** What needs to be done **
All of the data below is to be copied exactly.

Saved data entries:

======

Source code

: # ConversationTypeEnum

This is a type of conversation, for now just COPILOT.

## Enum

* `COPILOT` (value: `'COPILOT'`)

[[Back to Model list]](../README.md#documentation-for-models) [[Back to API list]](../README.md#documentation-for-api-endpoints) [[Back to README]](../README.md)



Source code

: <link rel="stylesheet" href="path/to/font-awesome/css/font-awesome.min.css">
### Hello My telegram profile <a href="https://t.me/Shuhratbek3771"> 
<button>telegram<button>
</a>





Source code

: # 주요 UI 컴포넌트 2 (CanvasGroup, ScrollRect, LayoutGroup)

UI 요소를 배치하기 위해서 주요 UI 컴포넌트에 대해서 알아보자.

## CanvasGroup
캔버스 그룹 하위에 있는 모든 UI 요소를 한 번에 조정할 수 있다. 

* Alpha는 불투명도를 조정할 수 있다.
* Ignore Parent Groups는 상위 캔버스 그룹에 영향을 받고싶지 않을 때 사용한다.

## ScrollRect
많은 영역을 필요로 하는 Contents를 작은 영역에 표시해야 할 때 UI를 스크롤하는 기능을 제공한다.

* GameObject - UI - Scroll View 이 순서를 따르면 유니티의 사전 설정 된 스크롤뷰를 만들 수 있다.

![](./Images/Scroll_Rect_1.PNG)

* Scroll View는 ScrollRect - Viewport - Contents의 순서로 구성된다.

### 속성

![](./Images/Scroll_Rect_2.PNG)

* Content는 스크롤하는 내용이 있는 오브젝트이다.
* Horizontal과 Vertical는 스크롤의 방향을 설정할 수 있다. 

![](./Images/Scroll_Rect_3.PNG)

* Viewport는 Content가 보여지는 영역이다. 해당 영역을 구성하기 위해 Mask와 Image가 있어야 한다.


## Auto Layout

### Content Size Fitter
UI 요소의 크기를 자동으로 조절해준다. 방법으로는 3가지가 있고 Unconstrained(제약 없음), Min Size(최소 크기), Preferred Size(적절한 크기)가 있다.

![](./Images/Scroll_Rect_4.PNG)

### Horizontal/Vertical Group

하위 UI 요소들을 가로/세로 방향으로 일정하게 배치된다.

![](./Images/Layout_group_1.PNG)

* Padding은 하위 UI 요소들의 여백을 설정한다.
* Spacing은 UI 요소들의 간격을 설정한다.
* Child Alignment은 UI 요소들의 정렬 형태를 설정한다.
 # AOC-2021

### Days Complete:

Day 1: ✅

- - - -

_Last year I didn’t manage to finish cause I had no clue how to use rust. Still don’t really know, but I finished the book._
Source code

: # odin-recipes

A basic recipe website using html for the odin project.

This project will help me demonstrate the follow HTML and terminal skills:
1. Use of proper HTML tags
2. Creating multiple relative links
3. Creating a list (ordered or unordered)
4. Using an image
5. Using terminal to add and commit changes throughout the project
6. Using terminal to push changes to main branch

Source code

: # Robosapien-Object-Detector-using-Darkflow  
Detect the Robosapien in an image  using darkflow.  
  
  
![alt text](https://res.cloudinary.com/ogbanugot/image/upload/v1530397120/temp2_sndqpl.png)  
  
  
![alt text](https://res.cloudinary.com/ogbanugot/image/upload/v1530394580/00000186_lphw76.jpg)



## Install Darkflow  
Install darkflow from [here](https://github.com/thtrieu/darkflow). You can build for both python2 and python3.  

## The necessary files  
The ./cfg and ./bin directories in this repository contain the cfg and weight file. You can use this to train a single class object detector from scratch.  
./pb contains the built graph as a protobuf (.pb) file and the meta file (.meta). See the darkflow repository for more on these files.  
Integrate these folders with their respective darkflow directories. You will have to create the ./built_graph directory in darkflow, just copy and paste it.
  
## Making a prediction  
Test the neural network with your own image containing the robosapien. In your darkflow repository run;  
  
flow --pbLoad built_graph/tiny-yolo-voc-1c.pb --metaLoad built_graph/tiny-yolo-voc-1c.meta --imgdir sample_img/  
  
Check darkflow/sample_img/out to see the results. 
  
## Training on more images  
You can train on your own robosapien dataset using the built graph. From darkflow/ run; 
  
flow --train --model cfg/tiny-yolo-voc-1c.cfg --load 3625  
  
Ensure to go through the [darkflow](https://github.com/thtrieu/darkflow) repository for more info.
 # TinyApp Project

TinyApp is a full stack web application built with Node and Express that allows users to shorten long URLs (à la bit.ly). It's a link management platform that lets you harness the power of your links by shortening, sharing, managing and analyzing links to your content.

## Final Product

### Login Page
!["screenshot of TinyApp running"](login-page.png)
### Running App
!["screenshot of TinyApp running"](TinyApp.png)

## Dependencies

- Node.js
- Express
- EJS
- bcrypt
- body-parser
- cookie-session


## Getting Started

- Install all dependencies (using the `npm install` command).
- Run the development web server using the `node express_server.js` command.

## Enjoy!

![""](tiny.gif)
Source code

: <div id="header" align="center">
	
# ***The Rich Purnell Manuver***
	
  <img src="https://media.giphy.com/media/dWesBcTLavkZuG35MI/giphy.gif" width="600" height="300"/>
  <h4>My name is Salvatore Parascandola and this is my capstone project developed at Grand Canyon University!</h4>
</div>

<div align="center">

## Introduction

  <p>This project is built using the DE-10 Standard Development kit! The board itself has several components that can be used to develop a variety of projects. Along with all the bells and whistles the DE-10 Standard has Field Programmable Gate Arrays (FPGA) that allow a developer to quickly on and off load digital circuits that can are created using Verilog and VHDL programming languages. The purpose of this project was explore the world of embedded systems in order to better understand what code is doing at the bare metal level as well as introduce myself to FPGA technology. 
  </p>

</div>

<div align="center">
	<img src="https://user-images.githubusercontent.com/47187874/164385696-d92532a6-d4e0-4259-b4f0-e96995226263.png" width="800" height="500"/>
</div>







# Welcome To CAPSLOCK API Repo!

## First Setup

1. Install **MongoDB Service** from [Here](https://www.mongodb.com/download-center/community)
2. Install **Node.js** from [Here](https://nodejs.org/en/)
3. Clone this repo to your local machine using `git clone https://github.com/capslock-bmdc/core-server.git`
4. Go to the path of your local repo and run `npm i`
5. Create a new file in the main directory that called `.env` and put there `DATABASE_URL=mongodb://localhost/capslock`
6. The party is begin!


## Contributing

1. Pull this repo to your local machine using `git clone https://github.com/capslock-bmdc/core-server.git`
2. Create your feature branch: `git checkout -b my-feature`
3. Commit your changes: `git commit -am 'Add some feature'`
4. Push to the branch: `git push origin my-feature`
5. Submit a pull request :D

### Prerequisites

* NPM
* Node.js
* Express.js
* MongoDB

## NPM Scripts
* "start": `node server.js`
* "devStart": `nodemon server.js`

======

** Solution for this problem **
Source code

: # ConversationTypeEnum

This is a type of conversation, for now just COPILOT.

## Enum

* `COPILOT` (value: `'COPILOT'`)

[[Back to Model list]](../README.md#documentation-for-models) [[Back to API list]](../README.md#documentation-for-api-endpoints) [[Back to README]](../README.md)



Source code

: <link rel="stylesheet" href="path/to/font-awesome/css/font-awesome.min.css">
### Hello My telegram profile <a href="https://t.me/Shuhratbek3771"> 
<button>telegram<button>
</a>





Source code

: # 주요 UI 컴포넌트 2 (CanvasGroup, ScrollRect, LayoutGroup)

UI 요소를 배치하기 위해서 주요 UI 컴포넌트에 대해서 알아보자.

## CanvasGroup
캔버스 그룹 하위에 있는 모든 UI 요소를 한 번에 조정할 수 있다. 

* Alpha는 불투명도를 조정할 수 있다.
* Ignore Parent Groups는 상위 캔버스 그룹에 영향을 받고싶지 않을 때 사용한다.

## ScrollRect
많은 영역을 필요로 하는 Contents를 작은 영역에 표시해야 할 때 UI를 스크롤하는 기능을 제공한다.

* GameObject - UI - Scroll View 이 순서를 따르면 유니티의 사전 설정 된 스크롤뷰를 만들 수 있다.

![](./Images/Scroll_Rect_1.PNG)

* Scroll View는 ScrollRect - Viewport - Contents의 순서로 구성된다.

### 속성

![](./Images/Scroll_Rect_2.PNG)

* Content는 스크롤하는 내용이 있는 오브젝트이다.
* Horizontal과 Vertical는 스크롤의 방향을 설정할 수 있다. 

![](./Images/Scroll_Rect_3.PNG)

* Viewport는 Content가 보여지는 영역이다. 해당 영역을 구성하기 위해 Mask와 Image가 있어야 한다.


## Auto Layout

### Content Size Fitter
UI 요소의 크기를 자동으로 조절해준다. 방법으로는 3가지가 있고 Unconstrained(제약 없음), Min Size(최소 크기), Preferred Size(적절한 크기)가 있다.

![](./Images/Scroll_Rect_4.PNG)

### Horizontal/Vertical Group

하위 UI 요소들을 가로/세로 방향으로 일정하게 배치된다.

![](./Images/Layout_group_1.PNG)

* Padding은 하위 UI 요소들의 여백을 설정한다.
* Spacing은 UI 요소들의 간격을 설정한다.
* Child Alignment은 UI 요소들의 정렬 형태를 설정한다.
 # AOC-2021

### Days Complete:

Day 1: ✅

- - - -

_Last year I didn’t manage to finish cause I had no clue how to use rust. Still don’t really know, but I finished the book._
Source code

: # odin-recipes

A basic recipe website using html for the odin project.

This project will help me demonstrate the follow HTML and terminal skills:
1. Use of proper HTML tags
2. Creating multiple relative links
3. Creating a list (ordered or unordered)
4. Using an image
5. Using terminal to add and commit changes throughout the project
6. Using terminal to push changes to main branch

Source code

: # Robosapien-Object-Detector-using-Darkflow  
Detect the Robosapien in an image  using darkflow.  
  
  
![alt text](https://res.cloudinary.com/ogbanugot/image/upload/v1530397120/temp2_sndqpl.png)  
  
  
![alt text](https://res.cloudinary.com/ogbanugot/image/upload/v1530394580/00000186_lphw76.jpg)



## Install Darkflow  
Install darkflow from [here](https://github.com/thtrieu/darkflow). You can build for both python2 and python3.  

## The necessary files  
The ./cfg and ./bin directories in this repository contain the cfg and weight file. You can use this to train a single class object detector from scratch.  
./pb contains the built graph as a protobuf (.pb) file and the meta file (.meta). See the darkflow repository for more on these files.  
Integrate these folders with their respective darkflow directories. You will have to create the ./built_graph directory in darkflow, just copy and paste it.
  
## Making a prediction  
Test the neural network with your own image containing the robosapien. In your darkflow repository run;  
  
flow --pbLoad built_graph/tiny-yolo-voc-1c.pb --metaLoad built_graph/tiny-yolo-voc-1c.meta --imgdir sample_img/  
  
Check darkflow/sample_img/out to see the results. 
  
## Training on more images  
You can train on your own robosapien dataset using the built graph. From darkflow/ run; 
  
flow --train --model cfg/tiny-yolo-voc-1c.cfg --load 3625  
  
Ensure to go through the [darkflow](https://github.com/thtrieu/darkflow) repository for more info.
 # TinyApp Project

TinyApp is a full stack web application built with Node and Express that allows users to shorten long URLs (à la bit.ly). It's a link management platform that lets you harness the power of your links by shortening, sharing, managing and analyzing links to your content.

## Final Product

### Login Page
!["screenshot of TinyApp running"](login-page.png)
### Running App
!["screenshot of TinyApp running"](TinyApp.png)

## Dependencies

- Node.js
- Express
- EJS
- bcrypt
- body-parser
- cookie-session


## Getting Started

- Install all dependencies (using the `npm install` command).
- Run the development web server using the `node express_server.js` command.

## Enjoy!

![""](tiny.gif)
Source code

: <div id="header" align="center">
	
# ***The Rich Purnell Manuver***
	
  <img src="https://media.giphy.com/media/dWesBcTLavkZuG35MI/giphy.gif" width="600" height="300"/>
  <h4>My name is Salvatore Parascandola and this is my capstone project developed at Grand Canyon University!</h4>
</div>

<div align="center">

## Introduction

  <p>This project is built using the DE-10 Standard Development kit! The board itself has several components that can be used to develop a variety of projects. Along with all the bells and whistles the DE-10 Standard has Field Programmable Gate Arrays (FPGA) that allow a developer to quickly on and off load digital circuits that can are created using Verilog and VHDL programming languages. The purpose of this project was explore the world of embedded systems in order to better understand what code is doing at the bare metal level as well as introduce myself to FPGA technology. 
  </p>

</div>

<div align="center">
	<img src="https://user-images.githubusercontent.com/47187874/164385696-d92532a6-d4e0-4259-b4f0-e96995226263.png" width="800" height="500"/>
</div>







# Welcome To CAPSLOCK API Repo!

## First Setup

1. Install **MongoDB Service** from [Here](https://www.mongodb.com/download-center/community)
2. Install **Node.js** from [Here](https://nodejs.org/en/)
3. Clone this repo to your local machine using `git clone https://github.com/capslock-bmdc/core-server.git`
4. Go to the path of your local repo and run `npm i`
5. Create a new file in the main directory that called `.env` and put there `DATABASE_URL=mongodb://localhost/capslock`
6. The party is begin!


## Contributing

1. Pull this repo to your local machine using `git clone https://github.com/capslock-bmdc/core-server.git`
2. Create your feature branch: `git checkout -b my-feature`
3. Commit your changes: `git commit -am 'Add some feature'`
4. Push to the branch: `git push origin my-feature`
5. Submit a pull request :D

### Prerequisites

* NPM
* Node.js
* Express.js
* MongoDB

## NPM Scripts
* "start": `node server.js`
* "devStart": `nodemon server.js`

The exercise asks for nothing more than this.